Your task ▸ Write out, from the entries below, exactly the lines that run between the lines holding "We construct the" and "consequently replaces $x_1$.", inclusive, and stop there.

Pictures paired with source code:
--- START ---
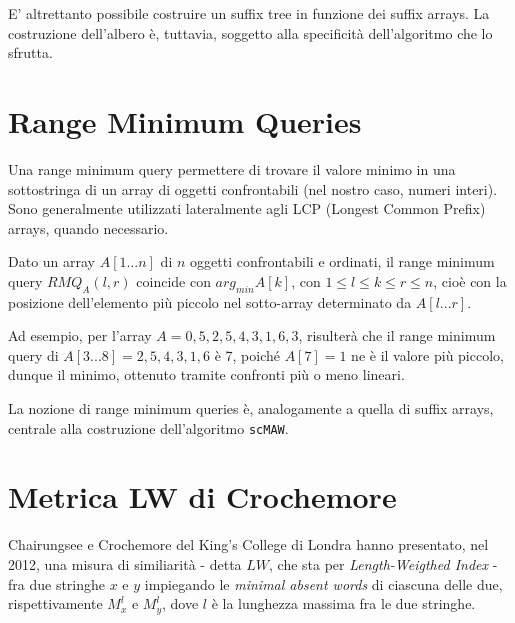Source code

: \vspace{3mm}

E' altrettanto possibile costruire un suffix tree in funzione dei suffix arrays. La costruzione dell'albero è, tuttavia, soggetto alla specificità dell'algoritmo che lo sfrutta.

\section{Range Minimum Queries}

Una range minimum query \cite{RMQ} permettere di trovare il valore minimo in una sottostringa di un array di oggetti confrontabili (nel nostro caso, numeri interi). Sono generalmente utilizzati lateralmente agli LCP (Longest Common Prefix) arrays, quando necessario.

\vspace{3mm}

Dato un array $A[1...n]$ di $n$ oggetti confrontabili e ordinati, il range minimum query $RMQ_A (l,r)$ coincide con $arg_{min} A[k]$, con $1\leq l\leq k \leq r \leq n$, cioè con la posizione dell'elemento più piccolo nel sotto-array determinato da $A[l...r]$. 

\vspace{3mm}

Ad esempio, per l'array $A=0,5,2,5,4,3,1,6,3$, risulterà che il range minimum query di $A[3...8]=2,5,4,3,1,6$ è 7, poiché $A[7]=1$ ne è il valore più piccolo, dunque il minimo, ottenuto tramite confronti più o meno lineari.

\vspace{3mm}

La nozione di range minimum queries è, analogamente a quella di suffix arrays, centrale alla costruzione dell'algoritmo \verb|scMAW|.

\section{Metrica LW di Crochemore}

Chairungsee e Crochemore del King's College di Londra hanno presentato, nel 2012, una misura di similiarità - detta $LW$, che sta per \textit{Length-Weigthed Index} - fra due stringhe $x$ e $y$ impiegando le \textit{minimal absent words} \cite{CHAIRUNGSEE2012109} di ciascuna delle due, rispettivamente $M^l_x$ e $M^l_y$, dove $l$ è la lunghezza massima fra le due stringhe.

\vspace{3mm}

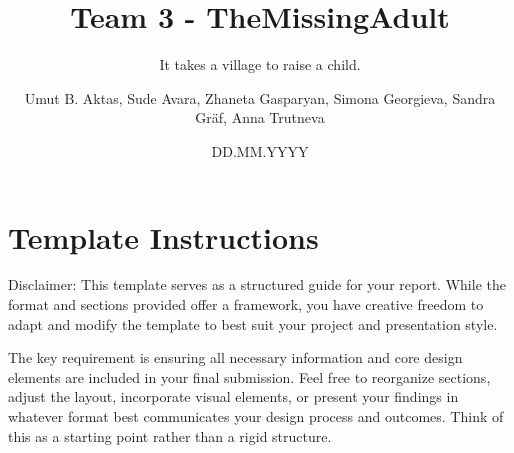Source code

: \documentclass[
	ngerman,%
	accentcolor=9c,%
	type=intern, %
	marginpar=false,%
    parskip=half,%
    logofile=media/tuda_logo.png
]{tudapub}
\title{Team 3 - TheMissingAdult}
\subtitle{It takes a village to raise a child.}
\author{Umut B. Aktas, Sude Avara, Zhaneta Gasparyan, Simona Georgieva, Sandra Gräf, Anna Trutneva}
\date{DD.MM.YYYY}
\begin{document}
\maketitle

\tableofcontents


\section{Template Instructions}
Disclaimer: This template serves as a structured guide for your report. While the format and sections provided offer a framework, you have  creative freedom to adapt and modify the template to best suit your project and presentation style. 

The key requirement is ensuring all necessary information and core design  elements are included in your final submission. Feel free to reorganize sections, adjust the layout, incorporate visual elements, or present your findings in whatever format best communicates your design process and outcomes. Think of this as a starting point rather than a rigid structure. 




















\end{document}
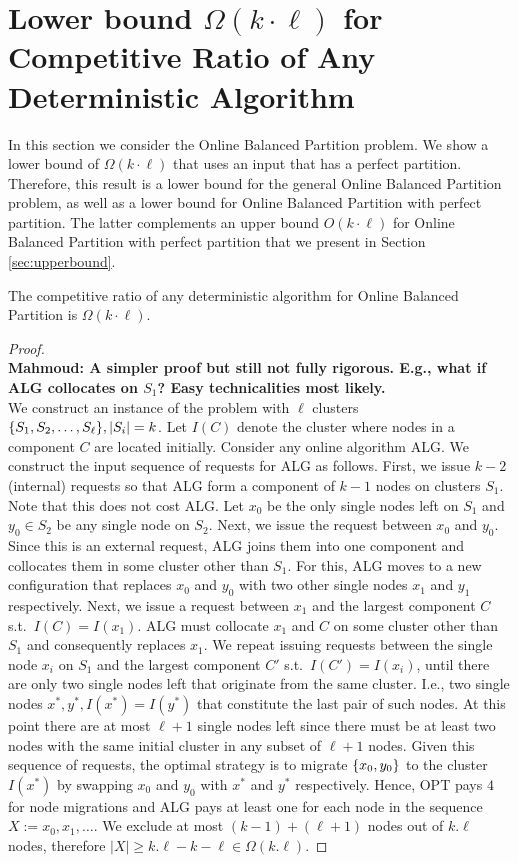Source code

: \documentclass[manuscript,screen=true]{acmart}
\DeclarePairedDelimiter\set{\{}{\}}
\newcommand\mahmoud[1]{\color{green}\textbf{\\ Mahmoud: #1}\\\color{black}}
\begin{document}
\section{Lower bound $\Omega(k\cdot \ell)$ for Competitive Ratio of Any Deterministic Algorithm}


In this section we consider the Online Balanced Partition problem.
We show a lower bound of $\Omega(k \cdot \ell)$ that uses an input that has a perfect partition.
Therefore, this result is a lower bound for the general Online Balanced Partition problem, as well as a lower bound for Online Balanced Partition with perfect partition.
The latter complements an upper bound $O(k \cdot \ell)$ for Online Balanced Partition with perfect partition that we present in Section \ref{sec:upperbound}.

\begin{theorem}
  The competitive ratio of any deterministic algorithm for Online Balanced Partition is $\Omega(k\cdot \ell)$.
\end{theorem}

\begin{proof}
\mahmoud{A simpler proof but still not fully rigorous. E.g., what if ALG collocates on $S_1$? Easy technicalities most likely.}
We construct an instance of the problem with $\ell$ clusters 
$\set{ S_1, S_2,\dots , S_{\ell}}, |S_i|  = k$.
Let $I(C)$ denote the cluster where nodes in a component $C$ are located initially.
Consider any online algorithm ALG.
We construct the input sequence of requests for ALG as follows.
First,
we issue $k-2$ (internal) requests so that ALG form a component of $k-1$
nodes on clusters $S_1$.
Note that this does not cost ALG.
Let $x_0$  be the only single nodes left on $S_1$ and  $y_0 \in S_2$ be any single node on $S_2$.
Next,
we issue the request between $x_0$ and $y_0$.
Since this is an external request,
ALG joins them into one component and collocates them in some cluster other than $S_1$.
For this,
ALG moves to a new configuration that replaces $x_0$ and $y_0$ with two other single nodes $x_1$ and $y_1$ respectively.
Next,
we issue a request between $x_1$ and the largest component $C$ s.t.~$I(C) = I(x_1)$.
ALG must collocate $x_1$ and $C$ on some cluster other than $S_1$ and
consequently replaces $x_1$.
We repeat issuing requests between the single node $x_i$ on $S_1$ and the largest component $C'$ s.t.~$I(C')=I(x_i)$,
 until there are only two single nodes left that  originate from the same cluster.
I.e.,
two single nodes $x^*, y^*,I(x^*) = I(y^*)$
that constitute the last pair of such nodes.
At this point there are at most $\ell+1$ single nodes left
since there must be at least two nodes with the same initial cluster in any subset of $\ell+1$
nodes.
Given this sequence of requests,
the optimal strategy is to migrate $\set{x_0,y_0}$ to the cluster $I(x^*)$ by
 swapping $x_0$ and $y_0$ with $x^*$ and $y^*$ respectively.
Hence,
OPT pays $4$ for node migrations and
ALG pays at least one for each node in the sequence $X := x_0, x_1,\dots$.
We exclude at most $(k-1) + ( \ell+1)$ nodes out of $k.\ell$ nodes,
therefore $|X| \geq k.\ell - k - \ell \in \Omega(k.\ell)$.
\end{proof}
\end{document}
--- END ---
--- START ---
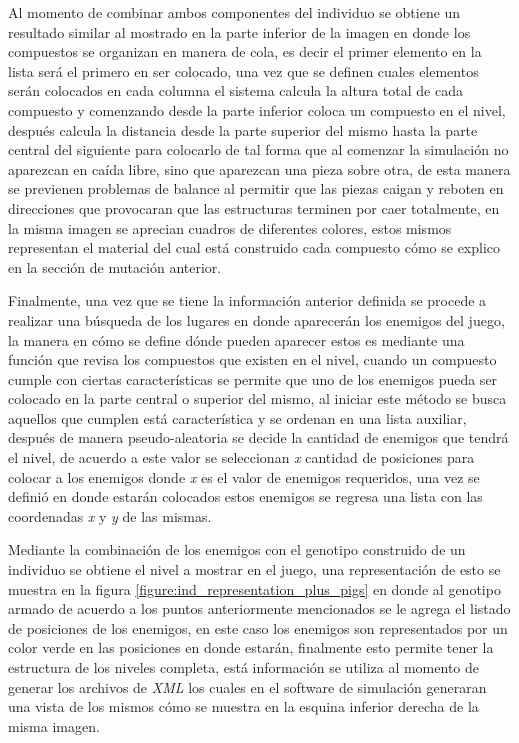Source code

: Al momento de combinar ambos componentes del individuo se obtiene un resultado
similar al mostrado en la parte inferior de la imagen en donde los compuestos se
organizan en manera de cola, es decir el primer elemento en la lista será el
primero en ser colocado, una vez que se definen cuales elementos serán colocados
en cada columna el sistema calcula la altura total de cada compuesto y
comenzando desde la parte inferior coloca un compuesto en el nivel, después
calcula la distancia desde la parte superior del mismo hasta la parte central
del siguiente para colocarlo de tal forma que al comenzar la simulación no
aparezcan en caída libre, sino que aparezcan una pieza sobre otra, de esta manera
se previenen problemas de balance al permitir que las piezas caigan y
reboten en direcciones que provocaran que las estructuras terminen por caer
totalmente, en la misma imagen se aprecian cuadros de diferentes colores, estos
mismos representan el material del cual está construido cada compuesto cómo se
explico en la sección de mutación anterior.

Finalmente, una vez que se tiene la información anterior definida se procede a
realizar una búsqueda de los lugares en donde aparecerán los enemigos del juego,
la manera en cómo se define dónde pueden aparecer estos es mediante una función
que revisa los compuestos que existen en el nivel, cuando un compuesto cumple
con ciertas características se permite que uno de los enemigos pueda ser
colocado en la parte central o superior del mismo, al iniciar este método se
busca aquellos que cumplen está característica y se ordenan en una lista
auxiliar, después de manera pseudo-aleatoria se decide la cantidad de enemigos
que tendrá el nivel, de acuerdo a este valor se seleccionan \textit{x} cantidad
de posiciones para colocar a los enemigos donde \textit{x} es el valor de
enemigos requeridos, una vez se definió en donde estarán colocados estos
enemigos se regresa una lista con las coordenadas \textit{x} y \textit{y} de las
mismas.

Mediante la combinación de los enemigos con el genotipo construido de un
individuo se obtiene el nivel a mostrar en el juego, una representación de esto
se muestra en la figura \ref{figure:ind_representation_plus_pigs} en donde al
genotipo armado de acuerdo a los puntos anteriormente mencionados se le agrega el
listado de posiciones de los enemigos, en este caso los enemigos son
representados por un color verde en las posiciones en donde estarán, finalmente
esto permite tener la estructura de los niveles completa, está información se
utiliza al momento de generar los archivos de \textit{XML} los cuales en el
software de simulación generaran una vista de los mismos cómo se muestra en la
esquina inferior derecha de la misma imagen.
--- END ---
--- START ---
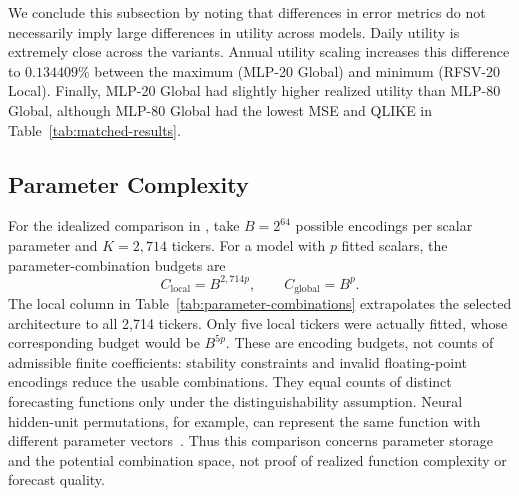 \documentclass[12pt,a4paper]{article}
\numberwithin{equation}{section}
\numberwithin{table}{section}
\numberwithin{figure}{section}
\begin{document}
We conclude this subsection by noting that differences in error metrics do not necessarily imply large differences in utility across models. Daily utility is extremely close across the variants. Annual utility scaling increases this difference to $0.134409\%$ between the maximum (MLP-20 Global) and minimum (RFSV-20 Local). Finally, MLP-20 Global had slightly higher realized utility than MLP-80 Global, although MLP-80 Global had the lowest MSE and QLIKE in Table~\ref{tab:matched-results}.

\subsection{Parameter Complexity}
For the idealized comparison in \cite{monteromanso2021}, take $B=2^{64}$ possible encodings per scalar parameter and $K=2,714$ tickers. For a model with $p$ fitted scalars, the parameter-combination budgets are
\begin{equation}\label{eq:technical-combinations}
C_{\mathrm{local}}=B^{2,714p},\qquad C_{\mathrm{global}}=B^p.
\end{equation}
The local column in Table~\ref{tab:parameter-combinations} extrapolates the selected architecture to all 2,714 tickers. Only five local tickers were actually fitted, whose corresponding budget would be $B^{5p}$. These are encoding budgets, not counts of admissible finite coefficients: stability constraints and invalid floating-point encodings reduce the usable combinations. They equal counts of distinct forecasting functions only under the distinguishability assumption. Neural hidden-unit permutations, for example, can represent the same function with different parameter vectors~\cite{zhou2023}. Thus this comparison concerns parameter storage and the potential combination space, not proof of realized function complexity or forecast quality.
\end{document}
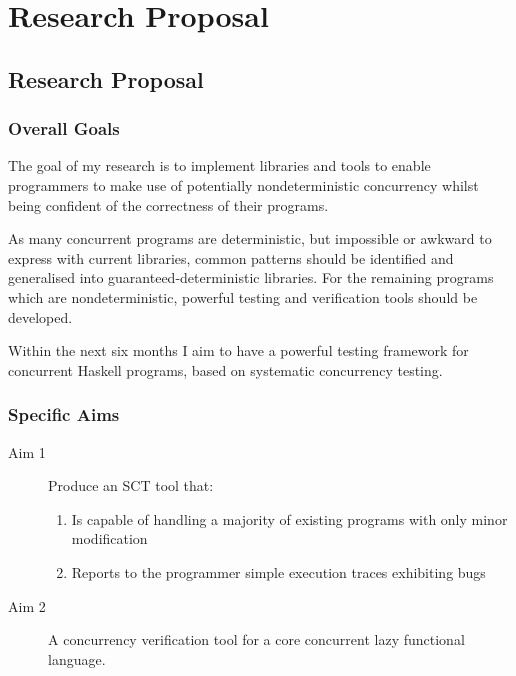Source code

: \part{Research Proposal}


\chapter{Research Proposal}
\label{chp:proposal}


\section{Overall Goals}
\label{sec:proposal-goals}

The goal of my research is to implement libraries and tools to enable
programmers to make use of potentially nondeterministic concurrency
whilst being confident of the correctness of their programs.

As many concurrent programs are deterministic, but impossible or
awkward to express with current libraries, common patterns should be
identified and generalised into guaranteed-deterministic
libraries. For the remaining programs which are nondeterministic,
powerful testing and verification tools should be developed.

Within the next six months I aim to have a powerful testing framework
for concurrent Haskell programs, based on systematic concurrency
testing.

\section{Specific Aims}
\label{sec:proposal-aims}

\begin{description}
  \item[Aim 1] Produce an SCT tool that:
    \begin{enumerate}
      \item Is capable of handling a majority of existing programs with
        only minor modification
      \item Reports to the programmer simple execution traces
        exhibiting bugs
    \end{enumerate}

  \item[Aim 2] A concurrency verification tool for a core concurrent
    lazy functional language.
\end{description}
--- END ---
Expected answer ▸
We construct the input sequence of requests for ALG as follows.
First,
we issue $k-2$ (internal) requests so that ALG form a component of $k-1$
nodes on clusters $S_1$.
Note that this does not cost ALG.
Let $x_0$  be the only single nodes left on $S_1$ and  $y_0 \in S_2$ be any single node on $S_2$.
Next,
we issue the request between $x_0$ and $y_0$.
Since this is an external request,
ALG joins them into one component and collocates them in some cluster other than $S_1$.
For this,
ALG moves to a new configuration that replaces $x_0$ and $y_0$ with two other single nodes $x_1$ and $y_1$ respectively.
Next,
we issue a request between $x_1$ and the largest component $C$ s.t.~$I(C) = I(x_1)$.
ALG must collocate $x_1$ and $C$ on some cluster other than $S_1$ and
consequently replaces $x_1$.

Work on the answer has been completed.